## AIM OF THE EXERCISE:
Say how many of the lines below contain the word "which"; nothing else belongs in the answer.

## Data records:
--- START ---

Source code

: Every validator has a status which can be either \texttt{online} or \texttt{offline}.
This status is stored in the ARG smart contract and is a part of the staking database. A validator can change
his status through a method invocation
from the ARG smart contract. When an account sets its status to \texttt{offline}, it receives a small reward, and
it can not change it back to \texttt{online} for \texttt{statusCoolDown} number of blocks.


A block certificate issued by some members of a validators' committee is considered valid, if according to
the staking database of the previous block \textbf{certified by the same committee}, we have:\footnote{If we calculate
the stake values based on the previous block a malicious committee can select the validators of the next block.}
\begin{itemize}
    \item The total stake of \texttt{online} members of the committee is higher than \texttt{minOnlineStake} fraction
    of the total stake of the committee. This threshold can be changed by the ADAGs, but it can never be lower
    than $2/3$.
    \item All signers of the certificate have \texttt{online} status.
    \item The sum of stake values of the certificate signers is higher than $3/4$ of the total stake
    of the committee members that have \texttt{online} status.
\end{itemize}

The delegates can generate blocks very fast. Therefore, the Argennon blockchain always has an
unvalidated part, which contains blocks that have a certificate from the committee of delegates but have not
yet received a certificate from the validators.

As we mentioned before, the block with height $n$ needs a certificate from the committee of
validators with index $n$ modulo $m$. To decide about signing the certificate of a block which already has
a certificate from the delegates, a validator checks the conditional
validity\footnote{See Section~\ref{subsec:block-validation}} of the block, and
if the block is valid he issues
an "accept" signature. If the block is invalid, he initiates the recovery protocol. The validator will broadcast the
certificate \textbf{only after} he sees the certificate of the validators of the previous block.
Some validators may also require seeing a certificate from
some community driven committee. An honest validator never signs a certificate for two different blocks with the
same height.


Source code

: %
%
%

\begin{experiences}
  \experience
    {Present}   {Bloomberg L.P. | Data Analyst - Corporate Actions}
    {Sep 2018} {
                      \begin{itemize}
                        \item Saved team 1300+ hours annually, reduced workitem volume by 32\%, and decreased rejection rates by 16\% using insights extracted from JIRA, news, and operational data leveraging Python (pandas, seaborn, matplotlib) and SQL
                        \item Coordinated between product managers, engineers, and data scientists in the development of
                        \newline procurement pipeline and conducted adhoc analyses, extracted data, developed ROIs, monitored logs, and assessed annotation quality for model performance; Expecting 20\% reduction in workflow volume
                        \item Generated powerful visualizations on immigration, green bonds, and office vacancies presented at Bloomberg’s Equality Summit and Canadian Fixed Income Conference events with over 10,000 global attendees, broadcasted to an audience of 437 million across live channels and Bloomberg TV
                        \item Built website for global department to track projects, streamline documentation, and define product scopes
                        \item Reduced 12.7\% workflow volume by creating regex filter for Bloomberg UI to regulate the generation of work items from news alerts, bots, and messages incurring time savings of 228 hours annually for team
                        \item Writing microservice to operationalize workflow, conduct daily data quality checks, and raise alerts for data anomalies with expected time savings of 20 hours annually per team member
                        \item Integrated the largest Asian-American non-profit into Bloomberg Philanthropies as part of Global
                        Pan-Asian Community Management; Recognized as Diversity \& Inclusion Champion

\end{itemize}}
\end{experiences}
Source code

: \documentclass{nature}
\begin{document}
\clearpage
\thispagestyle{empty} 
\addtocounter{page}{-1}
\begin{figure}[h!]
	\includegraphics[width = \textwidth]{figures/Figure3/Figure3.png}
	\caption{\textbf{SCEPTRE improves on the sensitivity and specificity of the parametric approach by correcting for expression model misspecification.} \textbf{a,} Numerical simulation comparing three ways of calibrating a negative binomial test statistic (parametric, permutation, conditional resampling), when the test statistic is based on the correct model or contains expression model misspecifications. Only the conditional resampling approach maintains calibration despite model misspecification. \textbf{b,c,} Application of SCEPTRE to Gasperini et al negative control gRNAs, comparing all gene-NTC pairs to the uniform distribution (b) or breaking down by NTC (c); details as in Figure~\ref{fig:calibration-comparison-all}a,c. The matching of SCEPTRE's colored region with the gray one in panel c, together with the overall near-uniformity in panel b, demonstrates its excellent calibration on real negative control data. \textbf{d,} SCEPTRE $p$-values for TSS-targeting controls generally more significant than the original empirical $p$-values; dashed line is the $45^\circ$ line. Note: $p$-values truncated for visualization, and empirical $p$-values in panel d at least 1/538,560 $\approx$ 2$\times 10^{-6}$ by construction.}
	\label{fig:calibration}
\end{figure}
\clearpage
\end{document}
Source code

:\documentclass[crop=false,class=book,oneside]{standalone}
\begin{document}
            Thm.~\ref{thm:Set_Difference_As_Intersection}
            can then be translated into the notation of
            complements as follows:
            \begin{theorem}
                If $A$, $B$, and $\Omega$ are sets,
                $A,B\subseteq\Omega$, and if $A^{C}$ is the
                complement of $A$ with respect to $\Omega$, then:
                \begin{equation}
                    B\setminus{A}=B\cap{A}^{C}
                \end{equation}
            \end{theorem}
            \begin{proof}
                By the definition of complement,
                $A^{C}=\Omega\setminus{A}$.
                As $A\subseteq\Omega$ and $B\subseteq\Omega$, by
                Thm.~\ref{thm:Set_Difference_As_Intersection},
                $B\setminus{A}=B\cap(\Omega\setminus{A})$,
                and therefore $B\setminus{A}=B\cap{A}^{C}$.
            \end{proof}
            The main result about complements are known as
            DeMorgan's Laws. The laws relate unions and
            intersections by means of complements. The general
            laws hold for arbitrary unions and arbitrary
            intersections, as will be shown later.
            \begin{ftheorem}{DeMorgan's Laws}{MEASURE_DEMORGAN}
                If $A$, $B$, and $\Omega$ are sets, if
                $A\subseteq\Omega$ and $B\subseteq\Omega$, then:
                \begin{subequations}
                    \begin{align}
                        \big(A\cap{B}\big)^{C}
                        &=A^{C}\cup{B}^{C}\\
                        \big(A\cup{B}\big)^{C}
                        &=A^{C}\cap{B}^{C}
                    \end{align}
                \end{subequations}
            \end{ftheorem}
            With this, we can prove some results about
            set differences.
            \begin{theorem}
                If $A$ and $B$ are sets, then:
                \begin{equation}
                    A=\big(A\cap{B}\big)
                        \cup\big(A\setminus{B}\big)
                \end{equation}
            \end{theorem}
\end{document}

--- END ---

## RESULT:
3